▸ ACTIVITY
For the entries that follow, restate word for word the line containing "Hiện tại, báo", the line containing "Đa Nhĩ nhìn", and every line that lies between them.

==== DATA UNDER STUDY ====

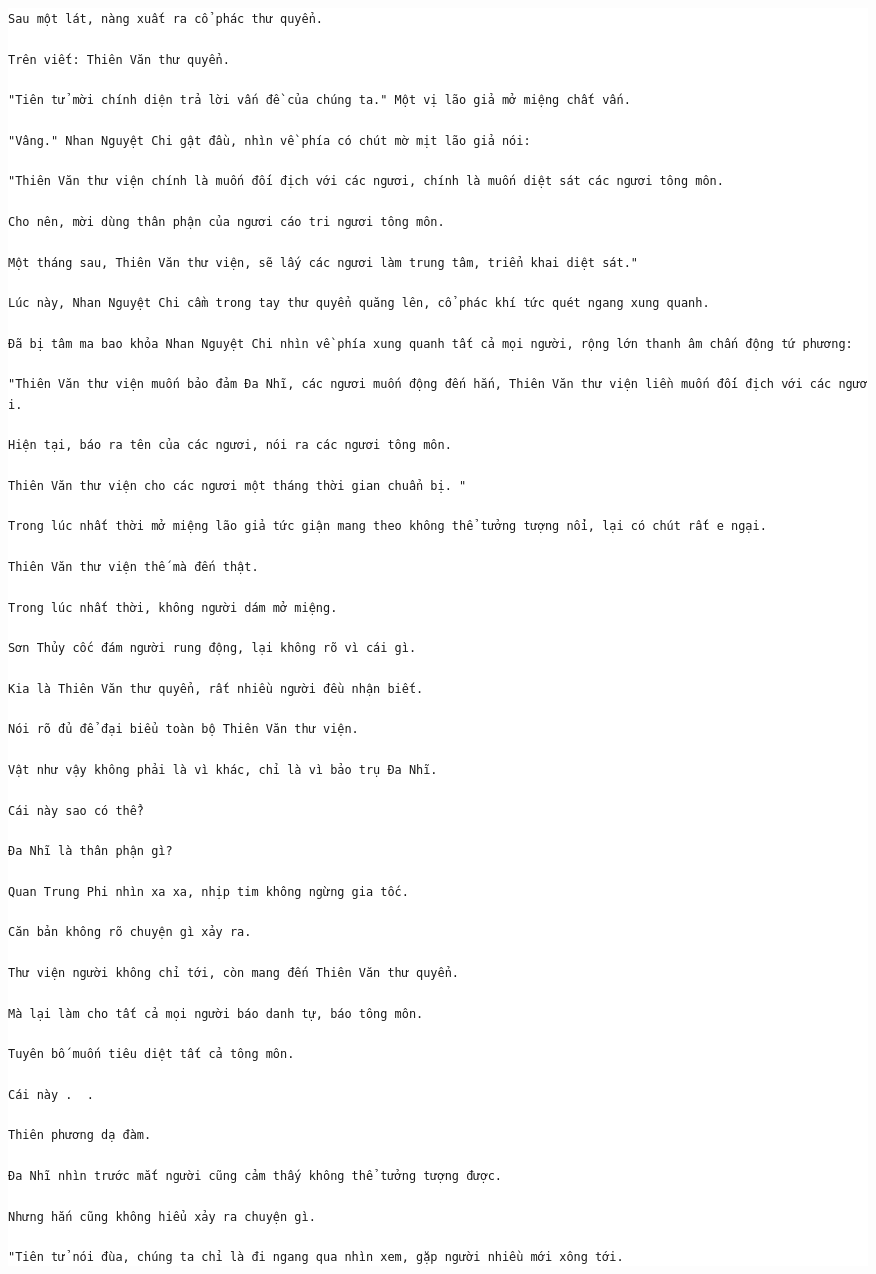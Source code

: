 	Sau một lát, nàng xuất ra cổ phác thư quyển.

	Trên viết: Thiên Văn thư quyển.

	"Tiên tử mời chính diện trả lời vấn đề của chúng ta." Một vị lão giả mở miệng chất vấn.

	"Vâng." Nhan Nguyệt Chi gật đầu, nhìn về phía có chút mờ mịt lão giả nói:

	"Thiên Văn thư viện chính là muốn đối địch với các ngươi, chính là muốn diệt sát các ngươi tông môn.

	Cho nên, mời dùng thân phận của ngươi cáo tri ngươi tông môn.

	Một tháng sau, Thiên Văn thư viện, sẽ lấy các ngươi làm trung tâm, triển khai diệt sát."

	Lúc này, Nhan Nguyệt Chi cầm trong tay thư quyển quăng lên, cổ phác khí tức quét ngang xung quanh.

	Đã bị tâm ma bao khỏa Nhan Nguyệt Chi nhìn về phía xung quanh tất cả mọi người, rộng lớn thanh âm chấn động tứ phương:

	"Thiên Văn thư viện muốn bảo đảm Đa Nhĩ, các ngươi muốn động đến hắn, Thiên Văn thư viện liền muốn đối địch với các ngươi.

	Hiện tại, báo ra tên của các ngươi, nói ra các ngươi tông môn.

	Thiên Văn thư viện cho các ngươi một tháng thời gian chuẩn bị. "

	Trong lúc nhất thời mở miệng lão giả tức giận mang theo không thể tưởng tượng nổi, lại có chút rất e ngại.

	Thiên Văn thư viện thế mà đến thật.

	Trong lúc nhất thời, không người dám mở miệng.

	Sơn Thủy cốc đám người rung động, lại không rõ vì cái gì.

	Kia là Thiên Văn thư quyển, rất nhiều người đều nhận biết.

	Nói rõ đủ để đại biểu toàn bộ Thiên Văn thư viện.

	Vật như vậy không phải là vì khác, chỉ là vì bảo trụ Đa Nhĩ.

	Cái này sao có thể?

	Đa Nhĩ là thân phận gì?

	Quan Trung Phi nhìn xa xa, nhịp tim không ngừng gia tốc.

	Căn bản không rõ chuyện gì xảy ra.

	Thư viện người không chỉ tới, còn mang đến Thiên Văn thư quyển.

	Mà lại làm cho tất cả mọi người báo danh tự, báo tông môn.

	Tuyên bố muốn tiêu diệt tất cả tông môn.

	Cái này .  .

	Thiên phương dạ đàm.

	Đa Nhĩ nhìn trước mắt người cũng cảm thấy không thể tưởng tượng được.

	Nhưng hắn cũng không hiểu xảy ra chuyện gì.

	"Tiên tử nói đùa, chúng ta chỉ là đi ngang qua nhìn xem, gặp người nhiều mới xông tới.

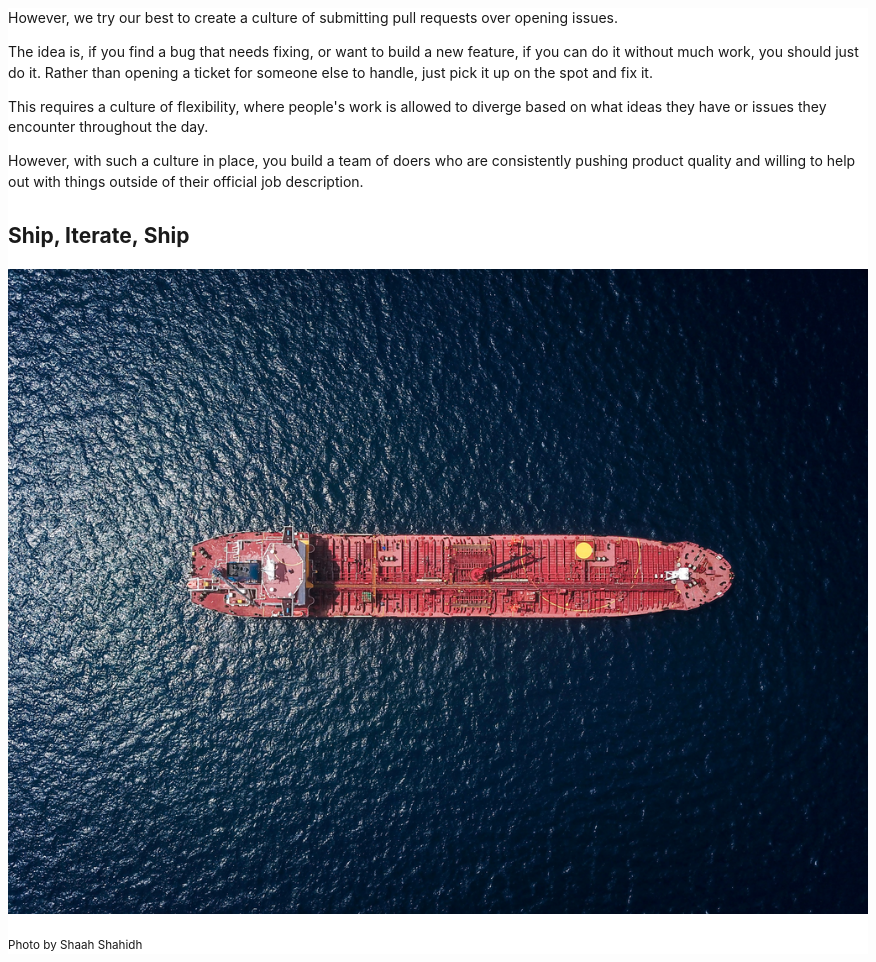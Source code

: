 However, we try our best to create a culture of submitting pull requests over opening issues. 

The idea is, if you find a bug that needs fixing, or want to build a new feature, if you can do it without much work, you should just do it.
Rather than opening a ticket for someone else to handle, just pick it up on the spot and fix it. 

This requires a culture of flexibility, where people's work is allowed to diverge based on what ideas they have or issues they encounter throughout the day. 

However, with such a culture in place, you build a team of doers who are consistently pushing product quality and willing to help out with things outside of their official job description.

## Ship, Iterate, Ship

![Remote Work Banner](../images/blog/remote-culture/ship.jpg) 


<small class="centered-text">Photo by Shaah Shahidh
</small>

====

▸ ANSWER SPACE
	Hiện tại, báo ra tên của các ngươi, nói ra các ngươi tông môn.

	Thiên Văn thư viện cho các ngươi một tháng thời gian chuẩn bị. "

	Trong lúc nhất thời mở miệng lão giả tức giận mang theo không thể tưởng tượng nổi, lại có chút rất e ngại.

	Thiên Văn thư viện thế mà đến thật.

	Trong lúc nhất thời, không người dám mở miệng.

	Sơn Thủy cốc đám người rung động, lại không rõ vì cái gì.

	Kia là Thiên Văn thư quyển, rất nhiều người đều nhận biết.

	Nói rõ đủ để đại biểu toàn bộ Thiên Văn thư viện.

	Vật như vậy không phải là vì khác, chỉ là vì bảo trụ Đa Nhĩ.

	Cái này sao có thể?

	Đa Nhĩ là thân phận gì?

	Quan Trung Phi nhìn xa xa, nhịp tim không ngừng gia tốc.

	Căn bản không rõ chuyện gì xảy ra.

	Thư viện người không chỉ tới, còn mang đến Thiên Văn thư quyển.

	Mà lại làm cho tất cả mọi người báo danh tự, báo tông môn.

	Tuyên bố muốn tiêu diệt tất cả tông môn.

	Cái này .  .

	Thiên phương dạ đàm.

	Đa Nhĩ nhìn trước mắt người cũng cảm thấy không thể tưởng tượng được.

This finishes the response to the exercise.